START Supplied records
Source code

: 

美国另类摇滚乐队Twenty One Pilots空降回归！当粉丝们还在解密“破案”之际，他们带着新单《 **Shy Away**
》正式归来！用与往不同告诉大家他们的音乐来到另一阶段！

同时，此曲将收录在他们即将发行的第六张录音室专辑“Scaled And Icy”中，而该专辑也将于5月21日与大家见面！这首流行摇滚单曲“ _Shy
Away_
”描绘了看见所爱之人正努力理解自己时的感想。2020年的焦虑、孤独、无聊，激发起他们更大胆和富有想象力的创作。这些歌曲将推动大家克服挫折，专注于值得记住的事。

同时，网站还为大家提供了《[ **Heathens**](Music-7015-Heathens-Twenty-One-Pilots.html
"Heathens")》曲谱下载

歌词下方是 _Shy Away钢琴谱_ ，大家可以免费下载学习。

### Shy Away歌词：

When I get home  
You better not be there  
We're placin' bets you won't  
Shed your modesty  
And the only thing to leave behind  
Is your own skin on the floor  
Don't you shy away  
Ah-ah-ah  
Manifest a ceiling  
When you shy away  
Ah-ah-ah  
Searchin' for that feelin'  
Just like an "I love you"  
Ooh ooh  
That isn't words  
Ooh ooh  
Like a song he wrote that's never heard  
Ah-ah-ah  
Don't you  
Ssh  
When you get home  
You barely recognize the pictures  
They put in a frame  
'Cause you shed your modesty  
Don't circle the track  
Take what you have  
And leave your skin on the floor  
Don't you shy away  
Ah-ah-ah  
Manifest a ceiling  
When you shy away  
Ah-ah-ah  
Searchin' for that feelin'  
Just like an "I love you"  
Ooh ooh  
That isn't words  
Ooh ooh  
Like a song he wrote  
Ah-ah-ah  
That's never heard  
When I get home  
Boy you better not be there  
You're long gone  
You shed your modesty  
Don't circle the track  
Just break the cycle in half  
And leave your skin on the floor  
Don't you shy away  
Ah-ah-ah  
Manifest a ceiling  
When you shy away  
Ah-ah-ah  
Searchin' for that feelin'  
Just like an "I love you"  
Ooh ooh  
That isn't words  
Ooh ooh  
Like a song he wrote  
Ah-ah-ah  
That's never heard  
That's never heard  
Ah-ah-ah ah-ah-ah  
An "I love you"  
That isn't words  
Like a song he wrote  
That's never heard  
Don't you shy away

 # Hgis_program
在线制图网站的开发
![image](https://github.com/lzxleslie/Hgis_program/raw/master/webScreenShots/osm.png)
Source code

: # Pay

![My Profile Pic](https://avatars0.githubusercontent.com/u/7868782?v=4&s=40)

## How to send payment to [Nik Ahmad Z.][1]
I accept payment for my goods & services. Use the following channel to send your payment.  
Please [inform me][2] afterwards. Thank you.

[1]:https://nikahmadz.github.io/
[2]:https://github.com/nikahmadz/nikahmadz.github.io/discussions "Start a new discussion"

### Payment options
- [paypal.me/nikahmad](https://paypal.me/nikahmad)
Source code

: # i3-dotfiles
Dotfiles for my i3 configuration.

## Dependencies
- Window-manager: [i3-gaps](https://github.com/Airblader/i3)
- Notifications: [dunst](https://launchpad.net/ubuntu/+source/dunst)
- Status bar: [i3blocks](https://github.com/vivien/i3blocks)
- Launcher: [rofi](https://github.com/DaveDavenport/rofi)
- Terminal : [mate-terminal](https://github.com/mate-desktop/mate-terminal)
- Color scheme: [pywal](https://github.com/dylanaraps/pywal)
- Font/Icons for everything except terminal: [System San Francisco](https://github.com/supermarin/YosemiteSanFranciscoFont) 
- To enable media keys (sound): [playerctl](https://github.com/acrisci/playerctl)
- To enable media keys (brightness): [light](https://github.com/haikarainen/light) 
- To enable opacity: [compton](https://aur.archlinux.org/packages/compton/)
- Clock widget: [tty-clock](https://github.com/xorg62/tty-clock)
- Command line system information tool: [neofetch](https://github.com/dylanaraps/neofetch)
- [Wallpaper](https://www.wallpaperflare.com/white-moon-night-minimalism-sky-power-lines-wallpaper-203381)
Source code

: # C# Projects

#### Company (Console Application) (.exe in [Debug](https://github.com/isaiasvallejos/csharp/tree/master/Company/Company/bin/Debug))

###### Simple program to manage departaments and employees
END Supplied records
• [Task requirements]
Would you restate, word for word, every line of the listing from its first line through the line with "### Payment options"?

• [Solution for this task]
Source code

: 

美国另类摇滚乐队Twenty One Pilots空降回归！当粉丝们还在解密“破案”之际，他们带着新单《 **Shy Away**
》正式归来！用与往不同告诉大家他们的音乐来到另一阶段！

同时，此曲将收录在他们即将发行的第六张录音室专辑“Scaled And Icy”中，而该专辑也将于5月21日与大家见面！这首流行摇滚单曲“ _Shy
Away_
”描绘了看见所爱之人正努力理解自己时的感想。2020年的焦虑、孤独、无聊，激发起他们更大胆和富有想象力的创作。这些歌曲将推动大家克服挫折，专注于值得记住的事。

同时，网站还为大家提供了《[ **Heathens**](Music-7015-Heathens-Twenty-One-Pilots.html
"Heathens")》曲谱下载

歌词下方是 _Shy Away钢琴谱_ ，大家可以免费下载学习。

### Shy Away歌词：

When I get home  
You better not be there  
We're placin' bets you won't  
Shed your modesty  
And the only thing to leave behind  
Is your own skin on the floor  
Don't you shy away  
Ah-ah-ah  
Manifest a ceiling  
When you shy away  
Ah-ah-ah  
Searchin' for that feelin'  
Just like an "I love you"  
Ooh ooh  
That isn't words  
Ooh ooh  
Like a song he wrote that's never heard  
Ah-ah-ah  
Don't you  
Ssh  
When you get home  
You barely recognize the pictures  
They put in a frame  
'Cause you shed your modesty  
Don't circle the track  
Take what you have  
And leave your skin on the floor  
Don't you shy away  
Ah-ah-ah  
Manifest a ceiling  
When you shy away  
Ah-ah-ah  
Searchin' for that feelin'  
Just like an "I love you"  
Ooh ooh  
That isn't words  
Ooh ooh  
Like a song he wrote  
Ah-ah-ah  
That's never heard  
When I get home  
Boy you better not be there  
You're long gone  
You shed your modesty  
Don't circle the track  
Just break the cycle in half  
And leave your skin on the floor  
Don't you shy away  
Ah-ah-ah  
Manifest a ceiling  
When you shy away  
Ah-ah-ah  
Searchin' for that feelin'  
Just like an "I love you"  
Ooh ooh  
That isn't words  
Ooh ooh  
Like a song he wrote  
Ah-ah-ah  
That's never heard  
That's never heard  
Ah-ah-ah ah-ah-ah  
An "I love you"  
That isn't words  
Like a song he wrote  
That's never heard  
Don't you shy away

 # Hgis_program
在线制图网站的开发
![image](https://github.com/lzxleslie/Hgis_program/raw/master/webScreenShots/osm.png)
Source code

: # Pay

![My Profile Pic](https://avatars0.githubusercontent.com/u/7868782?v=4&s=40)

## How to send payment to [Nik Ahmad Z.][1]
I accept payment for my goods & services. Use the following channel to send your payment.  
Please [inform me][2] afterwards. Thank you.

[1]:https://nikahmadz.github.io/
[2]:https://github.com/nikahmadz/nikahmadz.github.io/discussions "Start a new discussion"

### Payment options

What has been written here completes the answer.